Capítulo XVI
Maldición de los dioses

Aquella noche, en el Valle de los Desaparecidos reinaba una oscuridad intensa, producida por una masa de nubes impenetrables amontonadas sobre el corte gigantesco.

El aire era bochornoso. Hasta un pronosticador novato predeciría una serie de chaparrones tropicales comunes en Hidalgo.

Doc y sus amigos tomaron la precaución de alternar la vigilancia y tener una luz encendida, pero no les sucedió nada anormal.

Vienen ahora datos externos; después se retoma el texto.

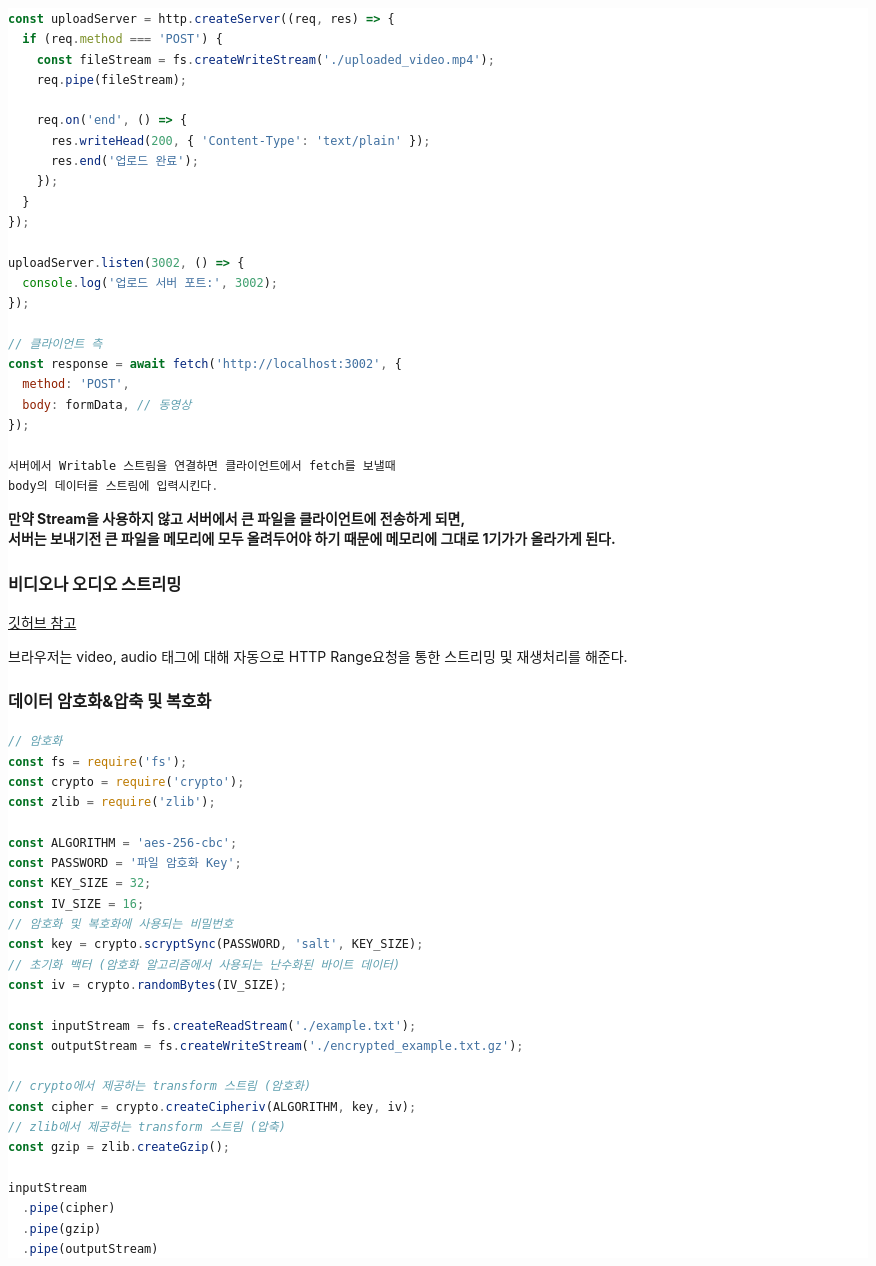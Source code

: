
 ```js
const uploadServer = http.createServer((req, res) => {
  if (req.method === 'POST') {
    const fileStream = fs.createWriteStream('./uploaded_video.mp4');
    req.pipe(fileStream);

    req.on('end', () => {
      res.writeHead(200, { 'Content-Type': 'text/plain' });
      res.end('업로드 완료');
    });
  }
});

uploadServer.listen(3002, () => {
  console.log('업로드 서버 포트:', 3002);
});

// 클라이언트 측
const response = await fetch('http://localhost:3002', {
  method: 'POST',
  body: formData, // 동영상
});

서버에서 Writable 스트림을 연결하면 클라이언트에서 fetch를 보낼때
body의 데이터를 스트림에 입력시킨다.
```

**만약 Stream을 사용하지 않고 서버에서 큰 파일을 클라이언트에 전송하게 되면,  
서버는 보내기전 큰 파일을 메모리에 모두 올려두어야 하기 때문에 메모리에 그대로 1기가가 올라가게 된다.**

### 비디오나 오디오 스트리밍

[깃허브 참고](https://github.com/woo3145/video-streaming-app/blob/master/server/app.js)

브라우저는 video, audio 태그에 대해 자동으로 HTTP Range요청을 통한 스트리밍 및 재생처리를 해준다.

### 데이터 암호화&압축 및 복호화

```js
// 암호화
const fs = require('fs');
const crypto = require('crypto');
const zlib = require('zlib');

const ALGORITHM = 'aes-256-cbc';
const PASSWORD = '파일 암호화 Key';
const KEY_SIZE = 32;
const IV_SIZE = 16;
// 암호화 및 복호화에 사용되는 비밀번호
const key = crypto.scryptSync(PASSWORD, 'salt', KEY_SIZE);
// 초기화 백터 (암호화 알고리즘에서 사용되는 난수화된 바이트 데이터)
const iv = crypto.randomBytes(IV_SIZE);

const inputStream = fs.createReadStream('./example.txt');
const outputStream = fs.createWriteStream('./encrypted_example.txt.gz');

// crypto에서 제공하는 transform 스트림 (암호화)
const cipher = crypto.createCipheriv(ALGORITHM, key, iv);
// zlib에서 제공하는 transform 스트림 (압축)
const gzip = zlib.createGzip();

inputStream
  .pipe(cipher)
  .pipe(gzip)
  .pipe(outputStream)
```
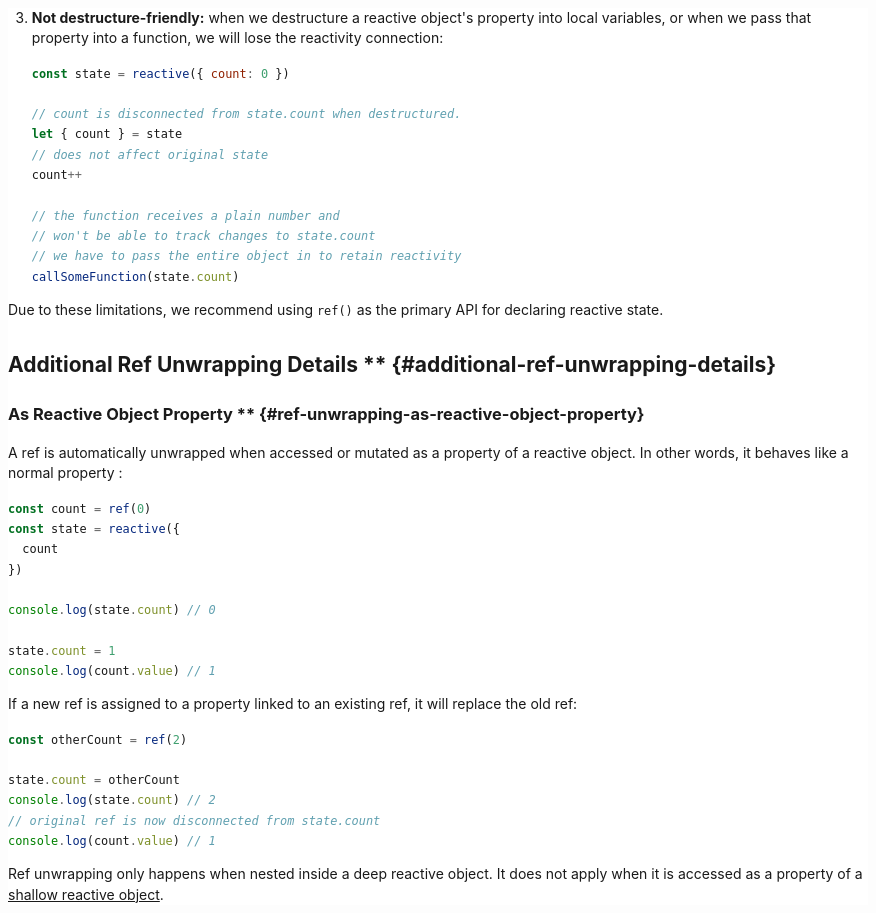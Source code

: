 3. **Not destructure-friendly:** when we destructure a reactive object's property into local variables, or when we pass that property into a function, we will lose the reactivity connection:

   ```js
   const state = reactive({ count: 0 })

   // count is disconnected from state.count when destructured.
   let { count } = state
   // does not affect original state
   count++

   // the function receives a plain number and
   // won't be able to track changes to state.count
   // we have to pass the entire object in to retain reactivity
   callSomeFunction(state.count)
   ```

Due to these limitations, we recommend using `ref()` as the primary API for declaring reactive state.

## Additional Ref Unwrapping Details \*\* {#additional-ref-unwrapping-details}

### As Reactive Object Property \*\* {#ref-unwrapping-as-reactive-object-property}

A ref is automatically unwrapped when accessed or mutated as a property of a reactive object. In other words, it behaves like a normal property :

```js
const count = ref(0)
const state = reactive({
  count
})

console.log(state.count) // 0

state.count = 1
console.log(count.value) // 1
```

If a new ref is assigned to a property linked to an existing ref, it will replace the old ref:

```js
const otherCount = ref(2)

state.count = otherCount
console.log(state.count) // 2
// original ref is now disconnected from state.count
console.log(count.value) // 1
```

Ref unwrapping only happens when nested inside a deep reactive object. It does not apply when it is accessed as a property of a [shallow reactive object](/api/reactivity-advanced#shallowreactive).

Dos mayas vigilaban la casa de piedra donde Kayab estaba encarcelado.

El prisionero les insultaba de vez en cuando, amenazándoles con la ira de los dioses si no lo libertaban en el acto.

Pero los centinelas fueron amenazados con la furia de Doc Savage si dejaban escapar al prisionero y le temían más. Para ellos la noche tampoco trajo ningún portento.

No obstante, en un lugar del Valle de los Desaparecidos se preparaban una serie de acontecimientos diabólicos.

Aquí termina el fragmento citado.